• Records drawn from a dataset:
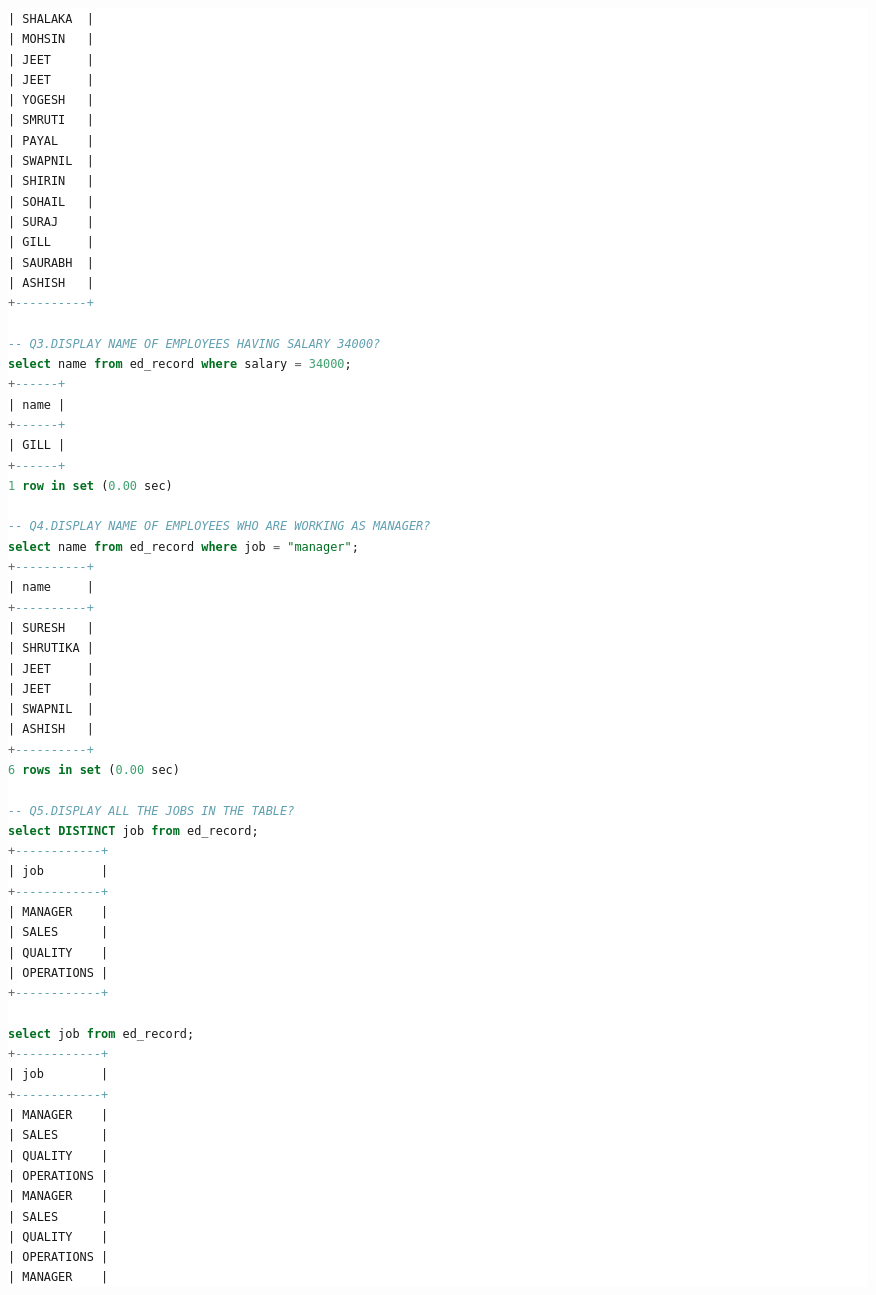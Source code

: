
 ```sql
| SHALAKA  |
| MOHSIN   |
| JEET     |
| JEET     |
| YOGESH   |
| SMRUTI   |
| PAYAL    |
| SWAPNIL  |
| SHIRIN   |
| SOHAIL   |
| SURAJ    |
| GILL     |
| SAURABH  |
| ASHISH   |
+----------+

-- Q3.DISPLAY NAME OF EMPLOYEES HAVING SALARY 34000?
select name from ed_record where salary = 34000;
+------+
| name |
+------+
| GILL |
+------+
1 row in set (0.00 sec)

-- Q4.DISPLAY NAME OF EMPLOYEES WHO ARE WORKING AS MANAGER?
select name from ed_record where job = "manager";
+----------+
| name     |
+----------+
| SURESH   |
| SHRUTIKA |
| JEET     |
| JEET     |
| SWAPNIL  |
| ASHISH   |
+----------+
6 rows in set (0.00 sec)

-- Q5.DISPLAY ALL THE JOBS IN THE TABLE?
select DISTINCT job from ed_record;
+------------+
| job        |
+------------+
| MANAGER    |
| SALES      |
| QUALITY    |
| OPERATIONS |
+------------+

select job from ed_record;
+------------+
| job        |
+------------+
| MANAGER    |
| SALES      |
| QUALITY    |
| OPERATIONS |
| MANAGER    |
| SALES      |
| QUALITY    |
| OPERATIONS |
| MANAGER    |
```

• WHAT THE TASK ASKS: Only the text of the records above, copied exactly, should be returned; the pictures stay out.

• WORKED SOLUTION:
Source code

:
 ```sql
| SHALAKA  |
| MOHSIN   |
| JEET     |
| JEET     |
| YOGESH   |
| SMRUTI   |
| PAYAL    |
| SWAPNIL  |
| SHIRIN   |
| SOHAIL   |
| SURAJ    |
| GILL     |
| SAURABH  |
| ASHISH   |
+----------+

-- Q3.DISPLAY NAME OF EMPLOYEES HAVING SALARY 34000?
select name from ed_record where salary = 34000;
+------+
| name |
+------+
| GILL |
+------+
1 row in set (0.00 sec)

-- Q4.DISPLAY NAME OF EMPLOYEES WHO ARE WORKING AS MANAGER?
select name from ed_record where job = "manager";
+----------+
| name     |
+----------+
| SURESH   |
| SHRUTIKA |
| JEET     |
| JEET     |
| SWAPNIL  |
| ASHISH   |
+----------+
6 rows in set (0.00 sec)

-- Q5.DISPLAY ALL THE JOBS IN THE TABLE?
select DISTINCT job from ed_record;
+------------+
| job        |
+------------+
| MANAGER    |
| SALES      |
| QUALITY    |
| OPERATIONS |
+------------+

select job from ed_record;
+------------+
| job        |
+------------+
| MANAGER    |
| SALES      |
| QUALITY    |
| OPERATIONS |
| MANAGER    |
| SALES      |
| QUALITY    |
| OPERATIONS |
| MANAGER    |
```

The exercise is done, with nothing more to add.